IN CASE YOU MISSED IT

Monthly migraine makes her dysfunctional

This story was first published in The Straits Times on Aug 15, 2013

Q I am a 40-year-old woman and I suffer from migraine almost once every month, usually before or during my menstruation.

Before a migraine comes on, I get stiff neck and shoulders.

When it happens, I can hardly function and usually sleep the whole day, sometimes for two days, till it passes. During this time, I also suffer violent retching.

Doctors have prescribed painkillers but they are ineffective. I have also tried traditional Chinese medicine but it has not helped either.

I have been on a contraceptive pill. Could this be the reason for my symptoms?

Although I have been on it for many years, the migraines have become worse only in the last two years.

If the migraines are hormone-related, would sterilisation stop the migraines?

Are there any other cures I can try?

A Migraine is a common disorder and about 5to 15 per cent of Singaporeans suffer from it during their lifetimes.

Many factors are associated with the triggering of migraine attacks, with hormonal fluctuation being a common cause.

It is not uncommon for women to notice headaches linked to their menstrual cycles.

This pattern can be present irrespective of whether hormonal fluctuations are natural or from the taking of contraceptive pills.

However, if you have been taking contraceptive pills for many years and have been without side effects previously, it is less likely that your menstrual cycle is the trigger of your headaches.

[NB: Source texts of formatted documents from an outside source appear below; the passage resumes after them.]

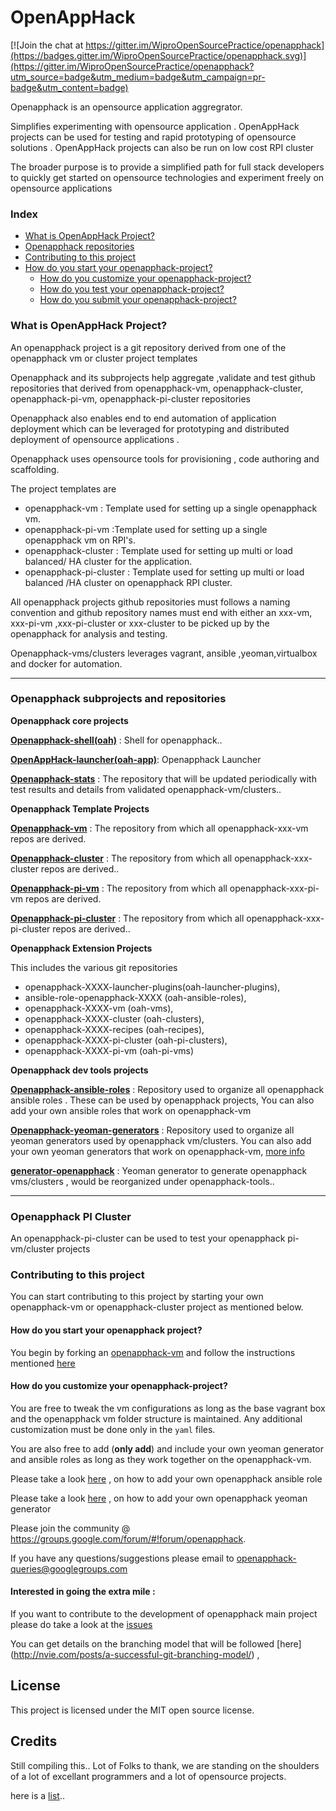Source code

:# OpenAppHack

[![Join the chat at https://gitter.im/WiproOpenSourcePractice/openapphack](https://badges.gitter.im/WiproOpenSourcePractice/openapphack.svg)](https://gitter.im/WiproOpenSourcePractice/openapphack?utm_source=badge&utm_medium=badge&utm_campaign=pr-badge&utm_content=badge)

Openapphack is an opensource application aggregrator.

Simplifies experimenting with opensource application . OpenAppHack projects can be used for testing and rapid prototyping of opensource solutions . OpenAppHack projects can also be run on low cost RPI cluster

The broader purpose is to provide a simplified path for full stack developers to quickly get started on opensource technologies and experiment freely on opensource applications

### Index

- [What is OpenAppHack Project?](https://github.com/WiproOpenSourcePractice/openapphack#what-is-openapphack-vm-project)
- [Openapphack repositories](https://github.com/WiproOpenSourcePractice/openapphack#openapphack-repositories)
- [Contributing to this project](https://github.com/WiproOpenSourcePractice/openapphack#contributing-to-this-project)
- [How do you start your openapphack-project?](https://github.com/WiproOpenSourcePractice/openapphack#how-do-you-start-your-openapphack-project)
  - [How do you customize your openapphack-project?](https://github.com/WiproOpenSourcePractice/openapphack#how-do-you-customize-your-openapphack-project)
  - [How do you test your openapphack-project?](https://github.com/WiproOpenSourcePractice/openapphack#how-do-you-test-your-openapphack-project)
  - [How do you submit your openapphack-project?](https://github.com/WiproOpenSourcePractice/openapphack#how-do-you-submit-your-openapphack-project)


### What is OpenAppHack Project?

An openapphack project is a git repository derived from one of the openapphack vm or cluster project templates

Openapphack and its subprojects help aggregate ,validate and test github repositories that derived from  openapphack-vm, openapphack-cluster, openapphack-pi-vm, openapphack-pi-cluster repositories

Openapphack also enables end to end automation of application deployment which can be leveraged for prototyping and distributed deployment of opensource applications . 

Openapphack uses opensource tools for provisioning , code authoring and scaffolding.

The project templates are

- openapphack-vm  : Template used for setting up a single openapphack vm. 
- openapphack-pi-vm :Template used for setting up a single openapphack vm on RPI's.
- openapphack-cluster : Template used for setting up multi or  load balanced/ HA cluster for the application.
- openapphack-pi-cluster : Template used for setting up multi or  load balanced /HA cluster on openapphack RPI cluster.

All openapphack projects github repositories must follows a naming convention and github repository names must end with either an xxx-vm, xxx-pi-vm ,xxx-pi-cluster or xxx-cluster to be picked up by the openapphack for analysis and testing.  

Openapphack-vms/clusters leverages vagrant, ansible ,yeoman,virtualbox and docker for automation. 

***

### Openapphack subprojects and repositories 

**Openapphack core projects**

[**Openapphack-shell(oah)**](https://github.com/WiproOpenSourcePractice/openapphack-shell) : Shell for openapphack.. 

[**OpenAppHack-launcher(oah-app)**](): Openapphack Launcher 

[**Openapphack-stats**](https://github.com/WiproOpenSourcePractice/openapphack-stats) : The repository that will be updated periodically with test results and details from validated openapphack-vm/clusters.. 

**Openapphack Template Projects**

[**Openapphack-vm**](https://github.com/WiproOpenSourcePractice/openapphack-vm) : The repository from which all openapphack-xxx-vm repos are derived. 

[**Openapphack-cluster**](https://github.com/WiproOpenSourcePractice/openapphack-cluster) : The repository from which all openapphack-xxx-cluster repos are derived.. 

[**Openapphack-pi-vm**](https://github.com/WiproOpenSourcePractice/openapphack-pi-vm) : The repository from which all openapphack-xxx-pi-vm repos are derived. 

[**Openapphack-pi-cluster**](https://github.com/WiproOpenSourcePractice/openapphack-pi-cluster) : The repository from which all openapphack-xxx-pi-cluster repos are derived.. 

**Openapphack Extension Projects**

This includes the various git repositories 

- openapphack-XXXX-launcher-plugins(oah-launcher-plugins),
- ansible-role-openapphack-XXXX (oah-ansible-roles),
- openapphack-XXXX-vm (oah-vms),
- openapphack-XXXX-cluster (oah-clusters),
- openapphack-XXXX-recipes (oah-recipes),
- openapphack-XXXX-pi-cluster (oah-pi-clusters),
- openapphack-XXXX-pi-vm (oah-pi-vms)

**Openapphack dev tools projects**

[**Openapphack-ansible-roles**](https://github.com/WiproOpenSourcePractice/openapphack-ansible-roles) : Repository used to organize all openapphack ansible roles . These can be used by openapphack projects, You can also add your own ansible roles that work on openapphack-vm

[**Openapphack-yeoman-generators**](https://github.com/WiproOpenSourcePractice/openapphack-yeoman-generators) : Repository used to organize  all yeoman generators used by openapphack vm/clusters. You can also add your own yeoman generators that work on openapphack-vm, [more info](https://github.com/WiproOpenSourcePractice/openapphack-yeoman-generators/wiki/Openapphack-Yeoman-Generators) 

[**generator-openapphack**](https://github.com/WiproOpenSourcePractice/generator-openapphack) : Yeoman generator to generate openapphack vms/clusters , would be reorganized under openapphack-tools.. 

***
### Openapphack PI Cluster

An openapphack-pi-cluster can be used to test your openapphack pi-vm/cluster projects



### Contributing to this project

You can start contributing to this project by starting your own openapphack-vm or openapphack-cluster project as mentioned below.

#### How do you start your openapphack project?

You begin by forking an [openapphack-vm](https://github.com/WiproOpenSourcePractice/openapphack-vm/) and follow the instructions mentioned [here](https://github.com/WiproOpenSourcePractice/openapphack-vm/blob/master/README.md)

#### How do you customize your openapphack-project?

You are free to tweak the vm configurations as long as the base vagrant box and the openapphack vm folder structure is maintained. Any additional customization must be done only in the `yaml` files.

You are also free to add (**only add**) and include your own yeoman generator and ansible roles as long as they work together on the openapphack-vm.

Please take a look [here](https://github.com/WiproOpenSourcePractice/openapphack-ansible-roles/wiki/Openapphack-Ansible-Roles) , on how to add your own openapphack ansible role

Please take a look [here](https://github.com/WiproOpenSourcePractice/openapphack-yeoman-generators/wiki/Openapphack-Yeoman-Generators) , on how to add your own openapphack yeoman generator


Please join the community @ https://groups.google.com/forum/#!forum/openapphack. 

If you have any questions/suggestions please email to [openapphack-queries@googlegroups.com](mailto:openapphack-queries@googlegroups.com) 

#### Interested in going the extra mile : 

If you want to contribute to the development of openapphack main project please do take a look at the [issues](https://github.com/WiproOpenSourcePractice/openapphack/issues)

You can get details on the branching model that will be followed [here] (http://nvie.com/posts/a-successful-git-branching-model/) , 


## License

This project is licensed under the MIT open source license.

## Credits

Still compiling this.. Lot of Folks to thank, we are standing on the shoulders of a lot of excellant programmers and a lot of opensource projects.

here is a [list](https://github.com/WiproOpenSourcePractice/openapphack/wiki/Opensource-Projects-that-got-us-where-we-are-,-and-keeps-us-inspired-to-do-more..)..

Sterilisation is not a form of treatment for migraine.

It is within the nature of migraine that it can get worse (or better) without clear reasons.

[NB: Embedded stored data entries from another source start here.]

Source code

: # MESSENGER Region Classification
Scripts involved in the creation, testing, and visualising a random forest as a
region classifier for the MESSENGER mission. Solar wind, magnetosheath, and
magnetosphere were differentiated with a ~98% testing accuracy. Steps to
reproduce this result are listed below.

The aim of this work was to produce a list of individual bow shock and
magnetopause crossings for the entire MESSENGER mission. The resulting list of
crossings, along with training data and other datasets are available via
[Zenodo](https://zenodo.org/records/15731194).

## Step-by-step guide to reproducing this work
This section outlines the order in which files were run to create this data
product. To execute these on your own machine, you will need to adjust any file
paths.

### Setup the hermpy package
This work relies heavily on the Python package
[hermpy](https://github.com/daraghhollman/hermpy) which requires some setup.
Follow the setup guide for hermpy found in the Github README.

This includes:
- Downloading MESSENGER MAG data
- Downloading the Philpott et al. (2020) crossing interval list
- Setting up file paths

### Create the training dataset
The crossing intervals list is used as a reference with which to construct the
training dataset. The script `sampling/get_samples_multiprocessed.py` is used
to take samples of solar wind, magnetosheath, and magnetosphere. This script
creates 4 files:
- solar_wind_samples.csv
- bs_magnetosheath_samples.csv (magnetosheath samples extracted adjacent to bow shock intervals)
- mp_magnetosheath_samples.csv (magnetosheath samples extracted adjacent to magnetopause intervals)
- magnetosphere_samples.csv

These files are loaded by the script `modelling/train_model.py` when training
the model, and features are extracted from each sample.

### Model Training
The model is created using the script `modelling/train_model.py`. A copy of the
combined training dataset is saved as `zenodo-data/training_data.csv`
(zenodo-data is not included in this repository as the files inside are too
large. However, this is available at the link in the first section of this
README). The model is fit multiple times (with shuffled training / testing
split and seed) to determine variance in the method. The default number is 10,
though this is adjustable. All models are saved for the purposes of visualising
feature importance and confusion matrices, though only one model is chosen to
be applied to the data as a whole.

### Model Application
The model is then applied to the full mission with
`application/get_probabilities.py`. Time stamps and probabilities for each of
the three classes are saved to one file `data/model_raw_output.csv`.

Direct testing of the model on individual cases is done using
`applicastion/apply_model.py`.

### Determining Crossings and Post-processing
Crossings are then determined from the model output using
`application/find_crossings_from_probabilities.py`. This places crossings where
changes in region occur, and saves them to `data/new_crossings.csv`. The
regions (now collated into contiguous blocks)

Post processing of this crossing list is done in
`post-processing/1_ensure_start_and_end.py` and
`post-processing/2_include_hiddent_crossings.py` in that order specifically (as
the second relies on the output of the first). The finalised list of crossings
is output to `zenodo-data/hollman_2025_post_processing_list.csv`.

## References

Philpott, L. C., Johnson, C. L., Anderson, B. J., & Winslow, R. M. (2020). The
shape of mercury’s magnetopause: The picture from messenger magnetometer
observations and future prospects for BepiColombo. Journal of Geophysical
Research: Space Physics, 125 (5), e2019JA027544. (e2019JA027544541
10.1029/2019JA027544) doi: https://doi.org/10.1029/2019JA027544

However, many other diseases can also cause headaches.

If the headaches are different or are getting progressively worse, you should consult a doctor.

TREATMENT OPTIONS

There are several treatment approaches, apart from painkillers.

One is the administration of prophylactic (preventive) medicine, such as flunarizine, propranolol, amitriptylene or topiramate.

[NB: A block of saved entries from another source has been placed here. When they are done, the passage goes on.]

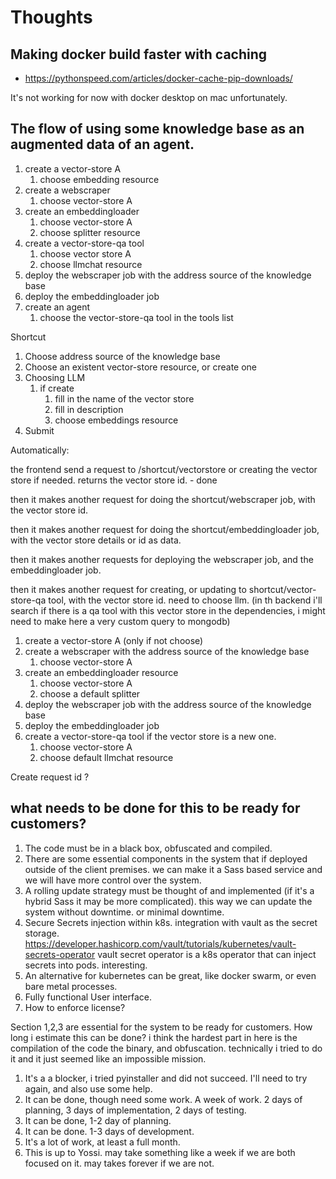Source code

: # Thoughts

## Making docker build faster with caching

- <https://pythonspeed.com/articles/docker-cache-pip-downloads/>

It's not working for now with docker desktop on mac unfortunately.


## The flow of using some knowledge base as an augmented data of an agent.

1. create a vector-store A
   1. choose embedding resource
2. create a webscraper
   1. choose vector-store A
3. create an embeddingloader
   1. choose vector-store A
   2. choose splitter resource
4. create a vector-store-qa tool
   1. choose vector store A
   2. choose llmchat resource
5. deploy the webscraper job with the address source of the knowledge base
6. deploy the embeddingloader job
7. create an agent
   1. choose the vector-store-qa tool in the tools list


Shortcut

1. Choose address source of the knowledge base
2. Choose an existent vector-store resource, or create one
3. Choosing LLM
   1. if create
      1. fill in the name of the vector store
      2. fill in description
      3. choose embeddings resource
4. Submit

Automatically:

the frontend send a request to /shortcut/vectorstore or creating the vector store if needed. returns the vector store id. - done

then it makes another request for doing the shortcut/webscraper job, with the vector store id.

then it makes another request for doing the shortcut/embeddingloader job, with the vector store details or id as data.

then it makes another requests for deploying the webscraper job, and the embeddingloader job.

then it makes another request for creating, or updating to shortcut/vector-store-qa tool, with the vector store id. need to choose llm. (in th backend i'll search if there is a qa tool with this vector store in the dependencies, i might need to make here a very custom query to mongodb)



1. create a vector-store A (only if not choose)
2. create a webscraper with the address source of the knowledge base
    1. choose vector-store A
3. create an embeddingloader resource
   1. choose vector-store A
   2. choose a default splitter
4. deploy the webscraper job with the address source of the knowledge base
5. deploy the embeddingloader job
6. create a vector-store-qa tool if the vector store is a new one.
   1. choose vector-store A
   2. choose default llmchat resource

Create request id ?

## what needs to be done for this to be ready for customers?

1. The code must be in a black box, obfuscated and compiled.
2. There are some essential components in the system that if deployed outside of the client premises. we can make it a Sass based service and we will have more control over the system.
3. A rolling update strategy must be thought of and implemented (if it's a hybrid Sass it may be more complicated). this way we can update the system without downtime. or minimal downtime.
4. Secure Secrets injection within k8s. integration with vault as the secret storage.
https://developer.hashicorp.com/vault/tutorials/kubernetes/vault-secrets-operator
vault secret operator is a k8s operator that can inject secrets into pods. interesting.
5. An alternative for kubernetes can be great, like docker swarm, or even bare metal processes.
6. Fully functional User interface.
7. How to enforce license?

Section 1,2,3 are essential for the system to be ready for customers. How long i estimate this can be done? i think the hardest part in here is the compilation of the code the binary, and obfuscation. technically i tried to do it and it just seemed like an impossible mission.


1. It's a a blocker, i tried pyinstaller and did not succeed. I'll need to try again, and also use some help.
2. It can be done, though need some work. A week of work. 2 days of planning, 3 days of implementation, 2 days of testing.
3. It can be done, 1-2 day of planning.
4. It can be done. 1-3 days of development.
5. It's a lot of work, at least a full month.
6. This is up to Yossi. may take something like a week if we are both focused on it. may takes forever if we are not.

Such medicine stabilises the overactive nerve cells which result in headaches.

One needs to realise, however, that such medicine has to be taken daily for about six months.

These may have some side effects which need to be discussed with the doctor.

People who suffer from migraine tend to also suffer from gastric dysfunction.

A further approach is to treat the gastric dysfunction that occurs during migraine using metoclopramide (medicine which works on the stomach) or similar agents which treat headache by improving the absorption of painkillers.

Without this type of medicine, painkillers commonly have no effect because they are not effectively absorbed by the stomach.

A last resort is to bypass the stomach completely by popping the migraine tablet under the tongue (such as zolmitriptan) or spray the medicine into the nose. This enables the medicine to get directly into the blood and usually results in fast relief of a headache.

These prescription drugs can be taken several times a week, but regular intake over longer periods, for instance, one to two weeks, should be avoided, as the body may get used to the medicine.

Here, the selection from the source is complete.